With The Meadowlands only racing two days a week right now and limited opportunities on the east coast, Miller is making a trek to Miami Valley in Ohio to compete in the $25,000 North American Drivers Challenge from January 8 to 10. The tournament attracted 30 drivers who will compete in preliminary legs over the first two cards before the top eight battle it out on the track for the top prizes on Tuesday afternoon.

“I’m not very busy this time of year and this will give me some time to see friends I haven’t seen in a while,” said Miller on why he decided to participate. “I’ve never really raced in Ohio. I think the last time I was there was an amateur race in 2007.”

Miller is not new to these driving tournaments, having finished fourth in a similar tournament at Philly back in September.
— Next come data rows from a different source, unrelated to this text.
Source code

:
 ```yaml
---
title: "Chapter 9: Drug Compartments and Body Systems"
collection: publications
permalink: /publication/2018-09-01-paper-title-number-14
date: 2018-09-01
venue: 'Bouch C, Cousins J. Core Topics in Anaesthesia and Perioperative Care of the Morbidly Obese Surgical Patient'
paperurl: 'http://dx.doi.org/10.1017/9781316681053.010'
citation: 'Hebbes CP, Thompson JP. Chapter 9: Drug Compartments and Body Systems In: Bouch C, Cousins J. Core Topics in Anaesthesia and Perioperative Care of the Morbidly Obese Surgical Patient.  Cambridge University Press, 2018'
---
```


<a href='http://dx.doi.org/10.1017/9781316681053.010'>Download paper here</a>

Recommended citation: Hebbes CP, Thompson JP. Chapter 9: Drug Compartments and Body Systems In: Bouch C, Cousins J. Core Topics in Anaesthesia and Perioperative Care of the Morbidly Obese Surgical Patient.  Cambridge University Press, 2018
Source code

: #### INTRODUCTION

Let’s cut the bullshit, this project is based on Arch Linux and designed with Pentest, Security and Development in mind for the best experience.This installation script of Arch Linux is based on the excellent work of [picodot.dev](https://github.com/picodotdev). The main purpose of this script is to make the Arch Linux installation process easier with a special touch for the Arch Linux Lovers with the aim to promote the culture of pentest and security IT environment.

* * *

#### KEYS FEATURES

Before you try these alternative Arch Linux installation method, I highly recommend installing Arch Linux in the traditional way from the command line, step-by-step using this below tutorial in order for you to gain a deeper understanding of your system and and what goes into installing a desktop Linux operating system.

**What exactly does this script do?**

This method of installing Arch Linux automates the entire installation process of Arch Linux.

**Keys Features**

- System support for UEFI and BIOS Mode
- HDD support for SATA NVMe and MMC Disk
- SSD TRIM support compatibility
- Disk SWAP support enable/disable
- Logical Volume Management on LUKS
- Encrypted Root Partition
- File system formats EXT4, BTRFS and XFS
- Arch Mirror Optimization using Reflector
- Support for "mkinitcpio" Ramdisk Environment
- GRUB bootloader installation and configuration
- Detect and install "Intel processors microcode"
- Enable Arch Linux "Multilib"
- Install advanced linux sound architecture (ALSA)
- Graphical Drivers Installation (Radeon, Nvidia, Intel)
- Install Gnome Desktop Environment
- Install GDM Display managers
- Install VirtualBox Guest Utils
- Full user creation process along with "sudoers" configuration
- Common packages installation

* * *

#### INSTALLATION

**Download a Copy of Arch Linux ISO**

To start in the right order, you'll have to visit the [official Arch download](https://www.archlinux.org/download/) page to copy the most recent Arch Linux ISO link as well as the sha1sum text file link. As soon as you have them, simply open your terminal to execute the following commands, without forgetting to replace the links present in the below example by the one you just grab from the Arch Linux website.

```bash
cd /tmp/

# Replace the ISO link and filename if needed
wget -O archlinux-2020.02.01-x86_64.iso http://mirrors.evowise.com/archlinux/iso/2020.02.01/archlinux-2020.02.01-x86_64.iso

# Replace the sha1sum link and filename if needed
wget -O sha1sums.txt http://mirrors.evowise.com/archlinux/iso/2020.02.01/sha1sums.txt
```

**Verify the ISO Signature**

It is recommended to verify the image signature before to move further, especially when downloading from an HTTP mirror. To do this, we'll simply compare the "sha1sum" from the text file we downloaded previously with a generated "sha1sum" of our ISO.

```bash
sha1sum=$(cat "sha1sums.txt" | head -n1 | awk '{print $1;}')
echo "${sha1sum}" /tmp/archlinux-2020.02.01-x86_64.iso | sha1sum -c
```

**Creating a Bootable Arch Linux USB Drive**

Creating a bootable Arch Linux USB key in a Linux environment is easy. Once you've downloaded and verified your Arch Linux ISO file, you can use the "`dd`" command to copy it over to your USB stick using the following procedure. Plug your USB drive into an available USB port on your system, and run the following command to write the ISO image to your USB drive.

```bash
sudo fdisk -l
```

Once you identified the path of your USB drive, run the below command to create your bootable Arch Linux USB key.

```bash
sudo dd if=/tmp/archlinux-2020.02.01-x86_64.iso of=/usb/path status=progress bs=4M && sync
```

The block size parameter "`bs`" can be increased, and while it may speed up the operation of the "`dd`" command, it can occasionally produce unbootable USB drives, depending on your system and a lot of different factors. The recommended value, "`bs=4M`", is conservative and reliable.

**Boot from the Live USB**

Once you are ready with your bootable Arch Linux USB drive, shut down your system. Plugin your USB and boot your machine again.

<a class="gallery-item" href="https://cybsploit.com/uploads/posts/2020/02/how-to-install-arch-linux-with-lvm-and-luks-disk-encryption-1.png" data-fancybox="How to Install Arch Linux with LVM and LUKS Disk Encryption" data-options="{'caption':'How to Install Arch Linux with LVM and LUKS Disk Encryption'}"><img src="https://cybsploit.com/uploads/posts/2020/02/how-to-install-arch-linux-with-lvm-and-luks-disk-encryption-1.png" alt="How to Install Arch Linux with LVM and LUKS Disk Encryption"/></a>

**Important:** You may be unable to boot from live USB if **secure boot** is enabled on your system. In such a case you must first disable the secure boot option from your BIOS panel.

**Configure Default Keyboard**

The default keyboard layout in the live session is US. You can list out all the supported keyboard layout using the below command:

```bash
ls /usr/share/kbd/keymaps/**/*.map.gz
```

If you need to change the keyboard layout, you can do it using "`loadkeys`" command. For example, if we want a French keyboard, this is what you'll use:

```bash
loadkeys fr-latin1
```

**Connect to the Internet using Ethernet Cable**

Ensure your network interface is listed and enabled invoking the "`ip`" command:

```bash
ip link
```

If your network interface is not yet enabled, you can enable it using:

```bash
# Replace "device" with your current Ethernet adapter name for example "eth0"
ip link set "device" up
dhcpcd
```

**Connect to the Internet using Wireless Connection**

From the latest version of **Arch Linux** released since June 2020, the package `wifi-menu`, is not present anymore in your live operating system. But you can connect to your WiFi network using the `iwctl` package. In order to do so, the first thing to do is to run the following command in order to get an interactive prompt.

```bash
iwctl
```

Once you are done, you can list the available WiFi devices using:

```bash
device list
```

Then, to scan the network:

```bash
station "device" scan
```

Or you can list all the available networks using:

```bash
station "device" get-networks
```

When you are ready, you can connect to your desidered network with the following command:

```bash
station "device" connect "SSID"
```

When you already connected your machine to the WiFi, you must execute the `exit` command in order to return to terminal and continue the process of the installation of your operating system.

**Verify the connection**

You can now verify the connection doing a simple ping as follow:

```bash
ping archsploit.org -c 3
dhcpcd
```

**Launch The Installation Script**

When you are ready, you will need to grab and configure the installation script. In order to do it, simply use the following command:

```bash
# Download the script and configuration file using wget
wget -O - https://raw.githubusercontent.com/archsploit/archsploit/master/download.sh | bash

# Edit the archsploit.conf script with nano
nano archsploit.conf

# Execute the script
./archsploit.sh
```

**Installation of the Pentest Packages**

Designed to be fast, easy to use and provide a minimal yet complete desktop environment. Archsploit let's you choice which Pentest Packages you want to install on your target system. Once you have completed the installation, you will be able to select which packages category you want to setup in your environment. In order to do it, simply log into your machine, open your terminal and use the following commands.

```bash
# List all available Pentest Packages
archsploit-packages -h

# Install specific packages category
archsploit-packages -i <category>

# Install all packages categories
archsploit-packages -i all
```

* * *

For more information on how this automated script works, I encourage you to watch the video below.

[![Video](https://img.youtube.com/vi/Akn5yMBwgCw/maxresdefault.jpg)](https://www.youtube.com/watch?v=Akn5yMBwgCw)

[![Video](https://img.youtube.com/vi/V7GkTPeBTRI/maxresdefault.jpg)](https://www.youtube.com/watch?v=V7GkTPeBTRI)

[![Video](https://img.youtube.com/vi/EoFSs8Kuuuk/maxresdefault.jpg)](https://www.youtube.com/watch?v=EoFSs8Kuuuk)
Those watching the races that day saw a much more aggressive style of driving that made for some exciting and enjoyable racing.

“It became a situation where there wasn’t a next week. Every race was like a big final,” said Miller.

While Miller agreed that the racing was more interesting, he also warned that it isn’t reasonable to contest races like that on a consistent basis. “We are dealing with animals and you can’t be wide open on a suicide mission with them every week,” he said.

An acknowledged patient driver, Miller is very much looking forward to working with his father’s babies in the spring and some of the 2-year-olds he drove to victory in 2016.

“I think he has a lot of nice horses in Florida right now,” said Miller, who added that his father went after some higher-priced yearlings at the fall sales.

Miller named two pacing colts, R J P and Chip Walther, as 3-year-olds that could prosper in 2017. “R J P could be a really nice horse if he is a bit calmer. Chip Walther got good at the end of the year and he could be good if he carries that over to this year,” said Miller.

In addition to visiting Ohio, Miller will head to Las Vegas in late February to pick up his Rising Star award. He’ll be joined by his whole family including sister Hannah, who was named the top amateur driver in the sport for the second straight year.

It truly is a good time to be named Miller.